20. November 2012
Against all the odds, the agricultural cooperative “Saadat” set up by the international Christian aid agency Shelter Now is doing well. Sixty families belong to the cooperative near the western Afghan city of Herat. They're growing crops, fruit, vegetables and saffron.
The “Women's Garden” that is attached to it has now even attracted the interest of Afghanistan's Agricultural Minister Mohammad Asif Rahimi. The minister paid the women's stand a visit at the Agricultural Fair in Herat. “We were able to sell one third of our pickles and preserves and build up valuable contacts on the domestic market”, says Shelter Now agricultural expert Ewald Göttler.
The “Women's Garden”, which includes outdoor gardens, greenhouses and a processing center, is run by 20 women. This fall, they are busy harvesting spinach, carrots, onions, herbs, radishes, turnips and green beans. Whatever is not destined for immediate consumption is preserved, by being made for example into mixed pickles or chutney. Fresh mint is also dried at the center ready to be sold later. Some of the young vegetable plants are brought on in the greenhouses before being planted outside later. By selling the surplus produce and the preserves, the women are now able to make their own contribution to the family income. Fig trees are likely to become another important mainstay of the women's garden - 400 young trees have developed well this year, despite late frost in the spring. Another 400 are to be planted next spring.
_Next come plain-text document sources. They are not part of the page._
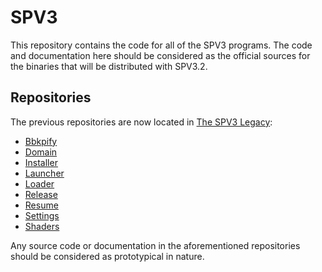 # SPV3

This repository contains the code for all of the SPV3 programs. The code and
documentation here should be considered as the official sources for the binaries
that will be distributed with SPV3.2.

## Repositories

The previous repositories are now located in [The SPV3
Legacy](https://github.com/hce-spv3):

- [Bbkpify](https://github.com/hce-spv3/SPV3.Bbkpify)
- [Domain](https://github.com/hce-spv3/SPV3.Domain)
- [Installer](https://github.com/hce-spv3/SPV3.Installer)
- [Launcher](https://github.com/hce-spv3/SPV3.Launcher)
- [Loader](https://github.com/hce-spv3/SPV3.Loader)
- [Release](https://github.com/hce-spv3/SPV3.Release)
- [Resume](https://github.com/hce-spv3/SPV3.Resume)
- [Settings](https://github.com/hce-spv3/SPV3.Settings)
- [Shaders](https://github.com/hce-spv3/SPV3.Shaders)

Any source code or documentation in the aforementioned repositories should be
considered as prototypical in nature. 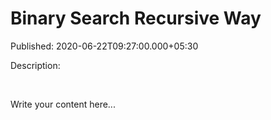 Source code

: # Binary Search Recursive Way

Published: 2020-06-22T09:27:00.000+05:30

Description: 
      <div dir="ltr" style="text-align: left;" trbidi="on">
      <br /></div>
      <script
      src="https://gist.github.com/Svastikkka/7d9b3e17f129c32774bd95f9c9dc1d04.js"></script>

Write your content here...
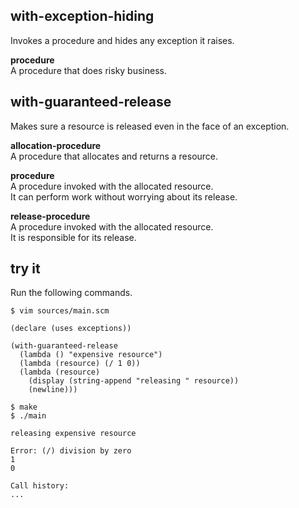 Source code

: with-exception-hiding
---------------------
Invokes a procedure and hides any exception it raises.

__procedure__  
A procedure that does risky business.

with-guaranteed-release
-----------------------
Makes sure a resource is released even in the face of an exception.

__allocation-procedure__  
A procedure that allocates and returns a resource.

__procedure__  
A procedure invoked with the allocated resource.  
It can perform work without worrying about its release.

__release-procedure__  
A procedure invoked with the allocated resource.  
It is responsible for its release.

try it
------
Run the following commands.

    $ vim sources/main.scm

    (declare (uses exceptions))

    (with-guaranteed-release
      (lambda () "expensive resource")
      (lambda (resource) (/ 1 0))
      (lambda (resource)
        (display (string-append "releasing " resource))
        (newline)))

    $ make
    $ ./main

    releasing expensive resource

    Error: (/) division by zero
    1
    0

    Call history:
    ...

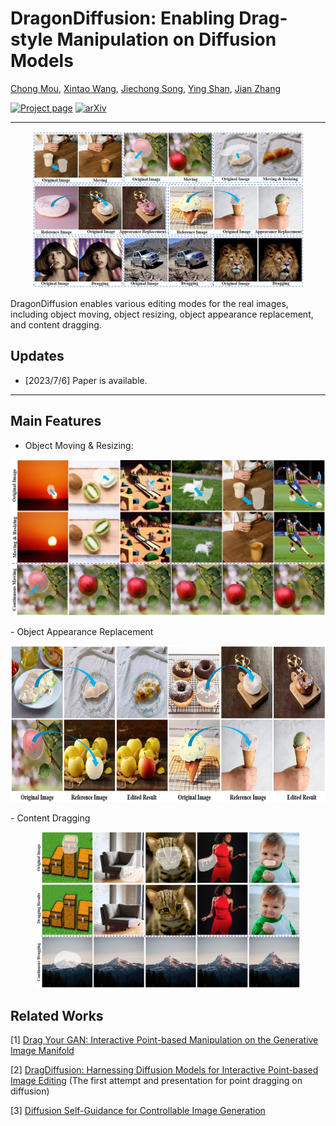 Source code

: # DragonDiffusion: Enabling Drag-style Manipulation on Diffusion Models
[Chong Mou](https://scholar.google.com/citations?user=SYQoDk0AAAAJ&hl=zh-CN),
[Xintao Wang](https://xinntao.github.io/),
[Jiechong Song](),
[Ying Shan](https://scholar.google.com/citations?user=4oXBp9UAAAAJ),
[Jian Zhang](https://scholar.google.com/citations?user=7brFI_4AAAAJ&hl=zh-CN)

[![Project page](https://img.shields.io/badge/Project-Page-brightgreen)](https://mc-e.github.io/project/DragonDiffusion/)
[![arXiv](https://img.shields.io/badge/ArXiv-2304.08465-brightgreen)](https://arxiv.org/abs/2307.02421)

---

<p align="center">
  <img src="assets/teaser.png" height=250>
</p>

DragonDiffusion</span> enables various editing modes for the real images, including object moving, object resizing, object appearance replacement, and content dragging.

## Updates

- [2023/7/6] Paper is available.

---

## Main Features
- Object Moving & Resizing:
<p align="center">
  <img src="assets/res_move.png" height=250>
</p>
- Object Appearance Replacement
<p align="center">
  <img src="assets/res_app.png" height=250>
</p>
- Content Dragging
<p align="center">
  <img src="assets/res_drag.png" height=250>
</p>

## Related Works
[1] <a href="https://github.com/XingangPan/DragGAN">Drag Your GAN: Interactive Point-based Manipulation on the Generative Image Manifold</a>
</p>
<p>
[2] <a href="https://yujun-shi.github.io/projects/dragdiffusion.html">DragDiffusion: Harnessing Diffusion Models for Interactive Point-based Image Editing</a> (The first attempt and presentation for point dragging on diffusion)
</p>
<p>
[3] <a href="https://dave.ml/selfguidance/">Diffusion Self-Guidance for Controllable Image Generation</a>
</p>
After the strongest desert winds in 6 decades wreaked havoc during the planting season in spring, Ewald says the second harvest season this fall has gone much better. Last year the cooperative had to deal with locusts and extreme heat. Shade netting was then used for the greenhouses, which helped. These have had to be partly renewed this year because of the storm damage and made more resistant with stone foundations and wooden constructions. There are also plans to build a garden wall and plant windbreaks to provide additional help.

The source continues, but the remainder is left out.